What the task asks
Search the records for the word "ahler". Copy every line where it appears.

Input records
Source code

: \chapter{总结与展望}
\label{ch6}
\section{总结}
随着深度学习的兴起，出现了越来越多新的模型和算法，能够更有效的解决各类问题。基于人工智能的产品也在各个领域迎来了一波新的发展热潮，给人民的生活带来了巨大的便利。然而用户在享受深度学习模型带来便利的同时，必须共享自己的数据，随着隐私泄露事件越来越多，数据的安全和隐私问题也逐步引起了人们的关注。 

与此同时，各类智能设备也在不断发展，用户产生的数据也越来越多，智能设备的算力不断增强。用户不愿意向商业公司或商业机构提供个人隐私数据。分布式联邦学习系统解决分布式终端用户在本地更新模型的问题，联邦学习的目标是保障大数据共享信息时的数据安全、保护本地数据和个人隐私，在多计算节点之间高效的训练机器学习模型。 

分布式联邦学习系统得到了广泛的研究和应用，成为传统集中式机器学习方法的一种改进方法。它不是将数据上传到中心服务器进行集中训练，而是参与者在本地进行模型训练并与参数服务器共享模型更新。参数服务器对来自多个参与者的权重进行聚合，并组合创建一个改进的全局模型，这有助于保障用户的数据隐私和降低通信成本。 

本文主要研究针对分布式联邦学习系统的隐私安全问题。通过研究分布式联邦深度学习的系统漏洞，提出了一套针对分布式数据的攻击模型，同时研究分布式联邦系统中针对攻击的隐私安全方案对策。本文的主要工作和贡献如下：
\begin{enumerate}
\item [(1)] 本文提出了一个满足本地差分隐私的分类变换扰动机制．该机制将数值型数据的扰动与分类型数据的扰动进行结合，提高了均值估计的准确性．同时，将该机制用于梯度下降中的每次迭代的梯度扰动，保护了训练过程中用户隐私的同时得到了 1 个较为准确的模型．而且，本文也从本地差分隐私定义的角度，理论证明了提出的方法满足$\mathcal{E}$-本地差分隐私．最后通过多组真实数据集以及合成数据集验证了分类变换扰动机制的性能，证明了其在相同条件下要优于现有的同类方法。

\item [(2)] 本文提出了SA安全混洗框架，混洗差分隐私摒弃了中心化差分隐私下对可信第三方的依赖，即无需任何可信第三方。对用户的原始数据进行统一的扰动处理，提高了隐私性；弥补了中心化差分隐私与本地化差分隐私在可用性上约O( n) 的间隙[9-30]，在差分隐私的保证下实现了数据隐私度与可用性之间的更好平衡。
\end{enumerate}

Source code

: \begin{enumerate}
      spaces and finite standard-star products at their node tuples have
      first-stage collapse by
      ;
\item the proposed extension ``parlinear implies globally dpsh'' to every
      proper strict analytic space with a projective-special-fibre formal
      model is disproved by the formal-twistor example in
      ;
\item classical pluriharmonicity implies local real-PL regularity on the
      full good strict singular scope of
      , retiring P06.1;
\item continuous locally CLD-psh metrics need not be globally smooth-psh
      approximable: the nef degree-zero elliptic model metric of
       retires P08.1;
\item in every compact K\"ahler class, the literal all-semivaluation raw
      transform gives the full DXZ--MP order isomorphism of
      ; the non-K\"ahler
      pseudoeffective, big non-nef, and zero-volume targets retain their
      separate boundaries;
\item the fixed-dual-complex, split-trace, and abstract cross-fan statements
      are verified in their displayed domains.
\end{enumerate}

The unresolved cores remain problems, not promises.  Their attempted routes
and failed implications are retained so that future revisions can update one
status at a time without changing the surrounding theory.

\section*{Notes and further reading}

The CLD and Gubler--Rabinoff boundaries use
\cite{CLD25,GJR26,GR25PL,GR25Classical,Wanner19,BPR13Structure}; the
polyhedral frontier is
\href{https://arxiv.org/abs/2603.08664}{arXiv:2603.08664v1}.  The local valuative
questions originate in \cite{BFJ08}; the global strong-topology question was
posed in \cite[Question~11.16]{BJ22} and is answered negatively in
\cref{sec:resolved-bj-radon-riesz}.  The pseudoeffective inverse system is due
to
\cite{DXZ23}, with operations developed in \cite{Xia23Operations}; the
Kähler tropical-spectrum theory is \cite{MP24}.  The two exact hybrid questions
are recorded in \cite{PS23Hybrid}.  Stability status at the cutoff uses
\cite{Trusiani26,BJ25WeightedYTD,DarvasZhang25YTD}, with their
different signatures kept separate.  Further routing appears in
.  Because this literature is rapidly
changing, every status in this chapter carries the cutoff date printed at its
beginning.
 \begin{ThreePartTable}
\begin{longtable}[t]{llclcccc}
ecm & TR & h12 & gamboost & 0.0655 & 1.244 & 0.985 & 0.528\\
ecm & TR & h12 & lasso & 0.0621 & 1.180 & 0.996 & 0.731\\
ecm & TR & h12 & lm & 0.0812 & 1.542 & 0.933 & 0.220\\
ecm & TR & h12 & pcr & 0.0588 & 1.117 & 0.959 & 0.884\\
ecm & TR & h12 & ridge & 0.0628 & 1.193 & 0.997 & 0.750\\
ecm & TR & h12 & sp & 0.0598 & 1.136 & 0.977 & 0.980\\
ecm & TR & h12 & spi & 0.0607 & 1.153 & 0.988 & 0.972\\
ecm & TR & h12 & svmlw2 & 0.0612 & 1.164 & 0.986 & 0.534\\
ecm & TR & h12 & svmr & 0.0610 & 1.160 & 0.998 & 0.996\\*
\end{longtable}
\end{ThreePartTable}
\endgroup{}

Result below
\item in every compact K\"ahler class, the literal all-semivaluation raw
      ; the non-K\"ahler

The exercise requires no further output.